“From the time I started working as a sex therapist back in the early 1970s, people have been talking to me about their sex lives. What I hear about most is the business of negotiating the sex supply. How do couples deal with the strain of the man wishing and hoping while all she longs for is the bliss of uninterrupted sleep?”I was attracted to this book by a combination of a voyeuristic streak and the title of the first chapter, “Fifty thrusts and don’t jiggle my book”. The humour implied by that title wasn’t forthcoming but this sociological study presents a combination of statistical analysis and case studies in a light and accessible way that avoids becoming frivolous.

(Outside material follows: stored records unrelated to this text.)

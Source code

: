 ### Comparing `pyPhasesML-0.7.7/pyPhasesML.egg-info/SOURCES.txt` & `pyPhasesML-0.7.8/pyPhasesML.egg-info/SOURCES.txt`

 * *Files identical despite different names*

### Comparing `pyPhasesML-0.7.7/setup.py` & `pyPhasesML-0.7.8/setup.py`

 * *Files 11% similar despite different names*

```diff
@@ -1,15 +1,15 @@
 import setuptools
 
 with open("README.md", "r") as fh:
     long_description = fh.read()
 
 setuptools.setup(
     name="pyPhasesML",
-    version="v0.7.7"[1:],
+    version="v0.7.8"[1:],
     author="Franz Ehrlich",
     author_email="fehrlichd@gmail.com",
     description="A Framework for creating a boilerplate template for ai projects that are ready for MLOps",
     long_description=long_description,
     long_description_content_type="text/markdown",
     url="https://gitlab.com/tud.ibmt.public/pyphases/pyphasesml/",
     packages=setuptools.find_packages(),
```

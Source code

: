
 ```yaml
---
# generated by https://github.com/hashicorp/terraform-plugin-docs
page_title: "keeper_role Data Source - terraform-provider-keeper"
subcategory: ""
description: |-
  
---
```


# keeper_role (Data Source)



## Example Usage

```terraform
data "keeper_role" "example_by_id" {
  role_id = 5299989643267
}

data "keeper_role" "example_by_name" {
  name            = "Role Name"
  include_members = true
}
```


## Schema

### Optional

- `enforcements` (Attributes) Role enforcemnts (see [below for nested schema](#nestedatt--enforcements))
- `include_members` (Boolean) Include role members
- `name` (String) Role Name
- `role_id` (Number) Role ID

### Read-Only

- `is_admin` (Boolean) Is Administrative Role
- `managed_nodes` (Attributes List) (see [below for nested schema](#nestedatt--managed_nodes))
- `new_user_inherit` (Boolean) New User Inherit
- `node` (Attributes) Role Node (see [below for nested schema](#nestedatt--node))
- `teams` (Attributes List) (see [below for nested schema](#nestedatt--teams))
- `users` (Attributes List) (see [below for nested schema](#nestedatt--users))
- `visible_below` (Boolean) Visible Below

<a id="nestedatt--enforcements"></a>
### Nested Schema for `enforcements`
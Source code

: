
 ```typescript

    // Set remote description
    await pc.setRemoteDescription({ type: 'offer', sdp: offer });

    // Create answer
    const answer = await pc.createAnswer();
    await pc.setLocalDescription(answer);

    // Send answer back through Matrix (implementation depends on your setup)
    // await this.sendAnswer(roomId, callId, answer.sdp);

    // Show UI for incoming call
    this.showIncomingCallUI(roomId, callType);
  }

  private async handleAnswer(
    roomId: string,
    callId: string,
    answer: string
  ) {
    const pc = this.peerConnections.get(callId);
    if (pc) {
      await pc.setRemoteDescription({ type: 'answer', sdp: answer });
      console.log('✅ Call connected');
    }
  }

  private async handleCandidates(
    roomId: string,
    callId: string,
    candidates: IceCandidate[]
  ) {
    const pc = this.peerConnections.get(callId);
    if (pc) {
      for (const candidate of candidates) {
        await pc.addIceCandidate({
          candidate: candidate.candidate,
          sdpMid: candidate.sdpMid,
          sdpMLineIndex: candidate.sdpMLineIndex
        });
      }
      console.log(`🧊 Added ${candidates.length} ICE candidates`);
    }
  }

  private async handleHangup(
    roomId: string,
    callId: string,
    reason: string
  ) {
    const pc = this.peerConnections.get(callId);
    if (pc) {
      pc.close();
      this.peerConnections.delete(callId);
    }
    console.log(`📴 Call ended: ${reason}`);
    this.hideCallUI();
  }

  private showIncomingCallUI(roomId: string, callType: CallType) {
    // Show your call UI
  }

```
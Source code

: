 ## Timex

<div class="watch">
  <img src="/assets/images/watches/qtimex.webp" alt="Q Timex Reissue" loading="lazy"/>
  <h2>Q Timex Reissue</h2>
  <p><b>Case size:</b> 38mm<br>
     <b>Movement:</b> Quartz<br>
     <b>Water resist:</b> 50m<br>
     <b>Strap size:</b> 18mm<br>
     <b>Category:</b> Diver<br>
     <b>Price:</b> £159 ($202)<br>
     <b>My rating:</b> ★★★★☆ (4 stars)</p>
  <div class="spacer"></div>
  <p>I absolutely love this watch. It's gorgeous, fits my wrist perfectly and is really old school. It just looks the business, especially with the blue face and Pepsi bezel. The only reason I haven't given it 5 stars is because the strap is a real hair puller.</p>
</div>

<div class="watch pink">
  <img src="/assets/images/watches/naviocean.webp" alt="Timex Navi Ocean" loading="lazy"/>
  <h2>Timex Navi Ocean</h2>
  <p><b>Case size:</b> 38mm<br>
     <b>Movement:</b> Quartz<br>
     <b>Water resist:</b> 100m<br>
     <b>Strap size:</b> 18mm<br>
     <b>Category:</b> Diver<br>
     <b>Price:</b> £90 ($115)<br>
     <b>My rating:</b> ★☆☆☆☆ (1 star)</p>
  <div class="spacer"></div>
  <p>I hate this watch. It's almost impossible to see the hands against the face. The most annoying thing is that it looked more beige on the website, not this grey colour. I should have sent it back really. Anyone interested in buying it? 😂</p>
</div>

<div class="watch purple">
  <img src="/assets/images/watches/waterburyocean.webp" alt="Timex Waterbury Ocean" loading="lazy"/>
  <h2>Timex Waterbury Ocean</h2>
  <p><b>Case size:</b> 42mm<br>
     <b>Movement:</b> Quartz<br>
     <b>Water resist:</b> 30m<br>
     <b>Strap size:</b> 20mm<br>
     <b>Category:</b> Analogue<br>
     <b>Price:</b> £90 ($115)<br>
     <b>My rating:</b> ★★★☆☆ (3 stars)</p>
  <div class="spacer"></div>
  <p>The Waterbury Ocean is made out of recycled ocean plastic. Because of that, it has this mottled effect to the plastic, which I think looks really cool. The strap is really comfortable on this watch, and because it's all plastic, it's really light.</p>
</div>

Bettina Arndt recruited ninety-eight couples to keep diaries, revealing their intimate negotiations over sex. Who feels like having sex? Who doesn’t? And how do couples cope if one person wants it more than the other? She draws on her thirty-five years of experience as a sex therapist and psychologist to provide a provocative analysis that challenges our basic assumptions about sex. With her characteristic humour and insight, Bettina Arndt proposes a new approach to how couples can enjoy regular sex-and sustain loving relationships.
The diary extracts from study participants were a fascinating inclusion and quite eye-opening. Stories of mismatched sex drives abound, but it was the recording of sexual negotiations that took place (or didn’t) that I found most interesting.
Though the research focussed on predominantly straight couples there was a brief look at the differences between homosexual and lesbian sexual behaviour as well.
This is not a how-to book for anyone hoping to improve their sex life, neither is it an attempt to legitimise titillating erotica. What it is, is an interesting and objective report about the sexual behaviour of the ‘average’ Australian adult.-Lynn.